What the exercise asks - Could you count the lines in the data that contain "HTML"? Reply with the number only.

____

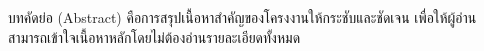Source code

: \begin{abstractTH}
บทคัดย่อ (Abstract) คือการสรุปเนื้อหาสำคัญของโครงงานให้กระชับและชัดเจน เพื่อให้ผู้อ่านสามารถเข้าใจเนื้อหาหลักโดยไม่ต้องอ่านรายละเอียดทั้งหมด

\end{abstractTH}

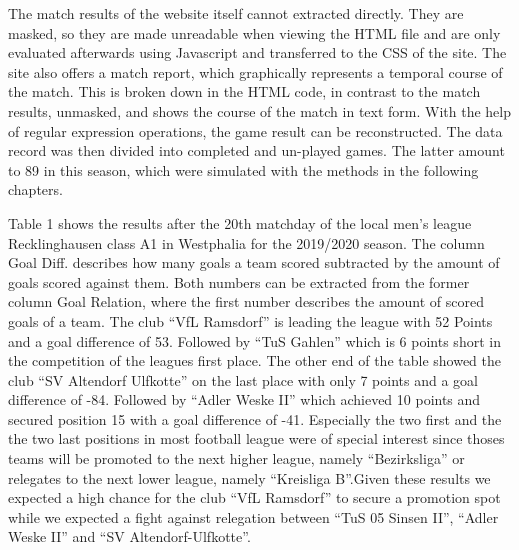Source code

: \documentclass[12pt,a4paper]{article}
\begin{document}
The match results of the website itself cannot extracted directly. They
are masked, so they are made unreadable when viewing the HTML file and
are only evaluated afterwards using Javascript and transferred to the
CSS of the site. The site also offers a match report, which graphically
represents a temporal course of the match. This is broken down in the
HTML code, in contrast to the match results, unmasked, and shows the
course of the match in text form. With the help of regular expression
operations, the game result can be reconstructed. The data record was
then divided into completed and un-played games. The latter amount to 89
in this season, which were simulated with the methods in the following
chapters.

Table 1 shows the results after the 20th matchday of the local men's
league Recklinghausen class A1 in Westphalia for the 2019/2020 season.
The column Goal Diff. describes how many goals a team scored subtracted
by the amount of goals scored against them. Both numbers can be
extracted from the former column Goal Relation, where the first number
describes the amount of scored goals of a team. The club \enquote{VfL
Ramsdorf} is leading the league with 52 Points and a goal difference of
53. Followed by \enquote{TuS Gahlen} which is 6 points short in the
competition of the leagues first place. The other end of the table
showed the club \enquote{SV Altendorf Ulfkotte} on the last place with
only 7 points and a goal difference of -84. Followed by \enquote{Adler
Weske II} which achieved 10 points and secured position 15 with a goal
difference of -41. Especially the two first and the the two last
positions in most football league were of special interest since thoses
teams will be promoted to the next higher league, namely
\enquote{Bezirksliga} or relegates to the next lower league, namely
\enquote{Kreisliga B}.Given these results we expected a high chance for
the club \enquote{VfL Ramsdorf} to secure a promotion spot while we
expected a fight against relegation between \enquote{TuS 05 Sinsen II},
\enquote{Adler Weske II} and \enquote{SV Altendorf-Ulfkotte}.
\end{document}
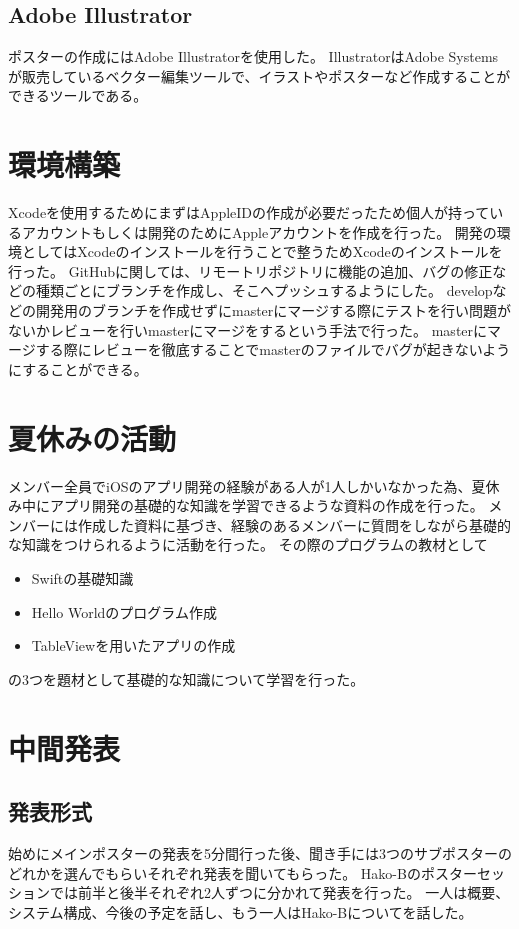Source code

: \documentclass[openany,11pt,papersize]{jsbook}
\begin{document}

\subsection{Adobe Illustrator}
ポスターの作成にはAdobe Illustratorを使用した。
IllustratorはAdobe Systemsが販売しているベクター編集ツールで、イラストやポスターなど作成することができるツールである。


\section{環境構築}
Xcodeを使用するためにまずはAppleIDの作成が必要だったため個人が持っているアカウントもしくは開発のためにAppleアカウントを作成を行った。
開発の環境としてはXcodeのインストールを行うことで整うためXcodeのインストールを行った。
GitHubに関しては、リモートリポジトリに機能の追加、バグの修正などの種類ごとにブランチを作成し、そこへプッシュするようにした。
developなどの開発用のブランチを作成せずにmasterにマージする際にテストを行い問題がないかレビューを行いmasterにマージをするという手法で行った。
masterにマージする際にレビューを徹底することでmasterのファイルでバグが起きないようにすることができる。


\section{夏休みの活動}
メンバー全員でiOSのアプリ開発の経験がある人が1人しかいなかった為、夏休み中にアプリ開発の基礎的な知識を学習できるような資料の作成を行った。
メンバーには作成した資料に基づき、経験のあるメンバーに質問をしながら基礎的な知識をつけられるように活動を行った。
その際のプログラムの教材として
\begin{itemize}

\item Swiftの基礎知識
\item Hello Worldのプログラム作成
\item TableViewを用いたアプリの作成

\end{itemize}
の3つを題材として基礎的な知識について学習を行った。


\section{中間発表}
\subsection{発表形式}
始めにメインポスターの発表を5分間行った後、聞き手には3つのサブポスターのどれかを選んでもらいそれぞれ発表を聞いてもらった。
Hako-Bのポスターセッションでは前半と後半それぞれ2人ずつに分かれて発表を行った。
一人は概要、システム構成、今後の予定を話し、もう一人はHako-Bについてを話した。
\end{document}
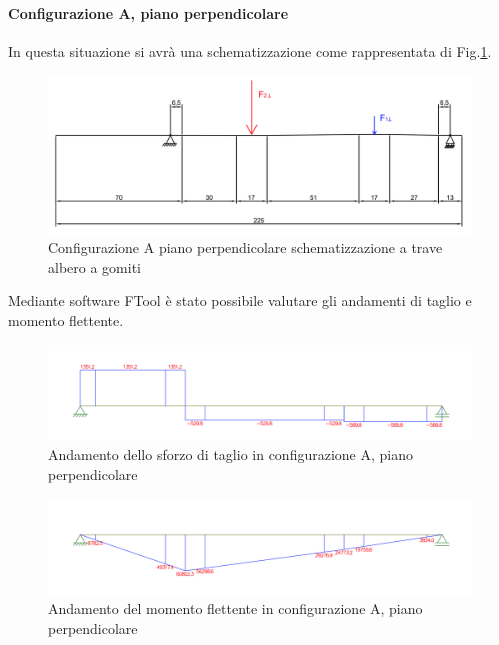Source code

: \paragraph{Configurazione A, piano perpendicolare}
In questa situazione si avrà una schematizzazione come rappresentata di Fig.\ref{fig:SchemaAlberoAPerp}.
\begin{figure}[h]
    \centering
    \includegraphics[scale=0.5]{Immagini/SchemaAlberoAPerp.png}
    \caption{Configurazione A piano perpendicolare schematizzazione a trave albero a gomiti}
    \label{fig:SchemaAlberoAPerp}
\end{figure}

Mediante software FTool è stato possibile valutare gli andamenti di taglio e momento flettente. 
\begin{figure}[h]
    \centering
    \includegraphics[scale=0.5]{Immagini/AndamentoTaglioAAlberoPerp.png}
    \caption{Andamento dello sforzo di taglio in configurazione A, piano perpendicolare}
    \label{fig:AndamentoTalioAAlberoPerp}
\end{figure}
\begin{figure}[h]
    \centering
    \includegraphics[scale=0.5]{Immagini/AndamentoMomentoAAlberoPerp.png}
    \caption{Andamento del momento flettente in configurazione A, piano perpendicolare}
    \label{fig:AndamentoMomentoAAlberoPerp}
\end{figure}
\newpage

____

The answer - 2